Ia menilai bahwa rangkaian bencana hidrometeorologi yang terus meningkat dalam dua dekade terakhir berkaitan erat dengan kerusakan ekologis yang semakin parah di kawasan hulu Sungai.
"Tragedi banjir bandang yang melanda Sumatra pada November 2025 sejatinya merupakan akumulasi ‘dosa ekologis’ di hulu DAS. Cuaca ekstrem saat itu hanya pemicu, daya rusak yang terjadi tak lepas dari parahnya kerusakan lingkungan di wilayah hulu hingga hilir DAS,” ujarnya kepada NU Online, Sabtu (6/12/2025).
Hatma menjelaskan, kerusakan ekosistem hutan di hulu DAS telah menghilangkan daya dukung dan daya tampung alami untuk meredam curah hujan tinggi. Hilangnya tutupan hutan menyebabkan fungsi pengendali daur air seperti intersepsi, infiltrasi, evapotranspirasi, pengendalian erosi, dan penahan limpasan permukaan tidak lagi berjalan efektif.
"Kondisi ini memicu erosi masif dan longsor yang pada akhirnya menjadi cikal bakal munculnya banjir bandang,” katanya.
Ia menggambarkan peran hutan sebagai penyangga hidrologis yang sangat vital. Vegetasi hutan yang rimbun, katanya, ibarat spons raksasa yang menyerap air hujan ke dalam tanah, menahannya, dan melepaskannya perlahan agar tidak membebani aliran sungai secara tiba-tiba.

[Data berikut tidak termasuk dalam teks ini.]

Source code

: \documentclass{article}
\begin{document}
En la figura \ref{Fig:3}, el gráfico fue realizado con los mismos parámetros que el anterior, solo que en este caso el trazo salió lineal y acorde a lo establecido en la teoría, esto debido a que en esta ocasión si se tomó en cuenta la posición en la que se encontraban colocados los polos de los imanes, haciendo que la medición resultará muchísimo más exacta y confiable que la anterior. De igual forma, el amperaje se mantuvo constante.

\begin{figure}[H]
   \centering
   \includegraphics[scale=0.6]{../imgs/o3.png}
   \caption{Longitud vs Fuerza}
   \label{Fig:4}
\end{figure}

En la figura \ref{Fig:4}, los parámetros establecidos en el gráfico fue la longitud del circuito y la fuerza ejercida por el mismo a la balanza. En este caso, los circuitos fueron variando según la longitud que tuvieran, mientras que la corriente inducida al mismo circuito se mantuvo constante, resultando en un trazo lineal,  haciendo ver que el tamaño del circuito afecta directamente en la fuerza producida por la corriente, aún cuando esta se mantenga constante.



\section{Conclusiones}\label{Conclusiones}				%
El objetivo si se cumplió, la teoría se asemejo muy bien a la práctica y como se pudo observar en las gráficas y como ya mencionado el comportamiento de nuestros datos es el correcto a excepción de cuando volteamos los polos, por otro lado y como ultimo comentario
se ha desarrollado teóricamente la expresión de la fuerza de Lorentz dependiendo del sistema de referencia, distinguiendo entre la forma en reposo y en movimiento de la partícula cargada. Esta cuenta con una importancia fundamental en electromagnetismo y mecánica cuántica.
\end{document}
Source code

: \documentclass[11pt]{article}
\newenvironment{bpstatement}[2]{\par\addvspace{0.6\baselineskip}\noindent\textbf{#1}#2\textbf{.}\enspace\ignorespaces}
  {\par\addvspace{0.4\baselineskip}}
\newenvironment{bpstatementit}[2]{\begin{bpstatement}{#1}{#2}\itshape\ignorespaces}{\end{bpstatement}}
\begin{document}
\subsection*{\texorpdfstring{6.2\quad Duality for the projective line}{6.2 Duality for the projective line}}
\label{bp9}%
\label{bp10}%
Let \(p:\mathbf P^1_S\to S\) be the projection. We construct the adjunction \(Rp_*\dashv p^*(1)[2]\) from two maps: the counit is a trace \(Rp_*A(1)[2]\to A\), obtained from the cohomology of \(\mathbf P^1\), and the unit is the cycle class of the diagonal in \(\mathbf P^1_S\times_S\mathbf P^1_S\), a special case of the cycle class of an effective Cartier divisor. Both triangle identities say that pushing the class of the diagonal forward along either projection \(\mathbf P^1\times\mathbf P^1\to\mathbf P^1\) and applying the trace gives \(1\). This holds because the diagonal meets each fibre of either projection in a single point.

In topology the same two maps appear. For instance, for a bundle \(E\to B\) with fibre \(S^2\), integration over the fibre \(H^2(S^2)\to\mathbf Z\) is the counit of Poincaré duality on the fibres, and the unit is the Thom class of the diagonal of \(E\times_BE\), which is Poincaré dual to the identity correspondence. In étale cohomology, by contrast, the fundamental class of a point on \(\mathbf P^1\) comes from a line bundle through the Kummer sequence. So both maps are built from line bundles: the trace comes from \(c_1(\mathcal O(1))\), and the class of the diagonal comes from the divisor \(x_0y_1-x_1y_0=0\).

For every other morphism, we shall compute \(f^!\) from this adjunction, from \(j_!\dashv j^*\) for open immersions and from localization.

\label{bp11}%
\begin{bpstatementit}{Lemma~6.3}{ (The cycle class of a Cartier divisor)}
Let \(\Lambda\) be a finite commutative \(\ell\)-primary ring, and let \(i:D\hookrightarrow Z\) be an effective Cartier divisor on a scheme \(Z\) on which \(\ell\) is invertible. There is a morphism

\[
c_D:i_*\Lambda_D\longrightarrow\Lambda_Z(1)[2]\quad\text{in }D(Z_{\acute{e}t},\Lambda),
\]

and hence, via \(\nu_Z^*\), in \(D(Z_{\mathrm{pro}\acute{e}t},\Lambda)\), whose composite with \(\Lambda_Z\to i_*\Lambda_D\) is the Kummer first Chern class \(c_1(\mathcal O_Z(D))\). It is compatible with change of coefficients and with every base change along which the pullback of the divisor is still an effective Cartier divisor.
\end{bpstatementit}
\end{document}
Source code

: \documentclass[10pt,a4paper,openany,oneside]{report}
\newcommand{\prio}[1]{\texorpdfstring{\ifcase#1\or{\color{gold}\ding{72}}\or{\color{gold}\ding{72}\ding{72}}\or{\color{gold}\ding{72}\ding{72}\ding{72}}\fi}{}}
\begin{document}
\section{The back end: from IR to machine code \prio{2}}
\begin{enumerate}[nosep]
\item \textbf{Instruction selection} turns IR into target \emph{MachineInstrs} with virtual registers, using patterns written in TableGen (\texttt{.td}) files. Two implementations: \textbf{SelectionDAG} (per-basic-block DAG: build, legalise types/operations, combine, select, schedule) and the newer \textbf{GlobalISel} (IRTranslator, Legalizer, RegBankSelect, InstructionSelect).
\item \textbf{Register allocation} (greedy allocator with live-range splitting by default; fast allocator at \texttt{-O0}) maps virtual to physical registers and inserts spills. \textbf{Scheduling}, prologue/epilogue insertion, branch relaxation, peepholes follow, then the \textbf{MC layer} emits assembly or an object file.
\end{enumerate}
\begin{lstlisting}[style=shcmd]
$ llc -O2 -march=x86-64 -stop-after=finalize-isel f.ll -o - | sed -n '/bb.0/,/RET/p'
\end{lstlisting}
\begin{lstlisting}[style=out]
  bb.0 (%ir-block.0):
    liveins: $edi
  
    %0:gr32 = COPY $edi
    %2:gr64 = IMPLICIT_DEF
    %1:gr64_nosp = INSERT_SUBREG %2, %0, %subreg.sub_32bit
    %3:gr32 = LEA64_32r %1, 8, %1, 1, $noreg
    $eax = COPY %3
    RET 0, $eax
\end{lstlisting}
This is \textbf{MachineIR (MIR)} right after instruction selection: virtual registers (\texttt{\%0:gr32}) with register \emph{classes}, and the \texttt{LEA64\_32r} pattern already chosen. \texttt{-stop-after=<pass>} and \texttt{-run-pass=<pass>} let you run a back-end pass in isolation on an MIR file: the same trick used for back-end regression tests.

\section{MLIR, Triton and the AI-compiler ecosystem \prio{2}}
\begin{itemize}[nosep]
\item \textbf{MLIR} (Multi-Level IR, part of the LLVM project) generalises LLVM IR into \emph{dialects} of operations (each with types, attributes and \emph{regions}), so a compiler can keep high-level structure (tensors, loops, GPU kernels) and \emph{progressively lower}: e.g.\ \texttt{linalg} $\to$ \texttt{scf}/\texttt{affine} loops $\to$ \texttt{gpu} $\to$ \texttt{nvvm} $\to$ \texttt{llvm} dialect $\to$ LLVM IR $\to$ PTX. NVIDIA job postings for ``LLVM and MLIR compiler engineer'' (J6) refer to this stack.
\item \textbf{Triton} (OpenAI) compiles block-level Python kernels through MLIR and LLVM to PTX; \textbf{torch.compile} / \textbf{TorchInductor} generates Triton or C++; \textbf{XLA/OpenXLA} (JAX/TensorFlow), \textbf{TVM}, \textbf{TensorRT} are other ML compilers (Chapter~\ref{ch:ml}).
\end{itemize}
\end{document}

“Hutan menjaga keseimbangan siklus air, mencegah banjir di musim hujan sekaligus menyediakan aliran dasar saat musim kering. Sebaliknya, ketika hutan hulu rusak atau gundul, siklus hidrologi alami itu ikut terganggu dan semua fungsi hutan berpotensi hilang,” ucapnya.
“Peran hutan untuk intersepsi, infiltrasi dan evapotranspirasi akan hilang. Air hujan yang deras tak lagi banyak terserap karena lapisan tanah kehilangan porositas akibat hilangnya jaringan akar. Akibatnya, mayoritasi hujan menjadi limpasan permukaan yang langsung mengalir deras ke hilir,” lanjutnya.
Hatma menjabarkan bahwa bencana tersebut disebabkan juga dari deforestasi besar-besaran yang telah terjadi di berbagai kawasan hulu di Sumatra. Di Aceh, hingga tahun 2020 sekitar 59 persen wilayahnya atau 3,37 juta hektare masih berupa hutan alam, provinsi tersebut telah kehilangan lebih dari 700.000 hektare hutan pada tahun 1990-2020.
“Laju kehilangan itu menunjukkan meningkatnya kerentanan terhadap banjir,” ujar Dosen Fakultas Kehutanan UGM itu.
Kondisi di Sumatra Utara bahkan lebih memprihatinkan. Ia menjabarkan bahwa tutupan hutan yang tersisa hanya 29 persen dari luas daratan atau 2,1 juta hektare pada 2020.
“Dengan sisa hutan terfragmentasi di pegunungan Bukit Barisan bagian barat dan beberapa enclave konservasi seperti wilayah Tapanuli. Ekosistem Batang Toru, salah satu benteng terakhir hutan tropis lebat Sumut,” jelasnya.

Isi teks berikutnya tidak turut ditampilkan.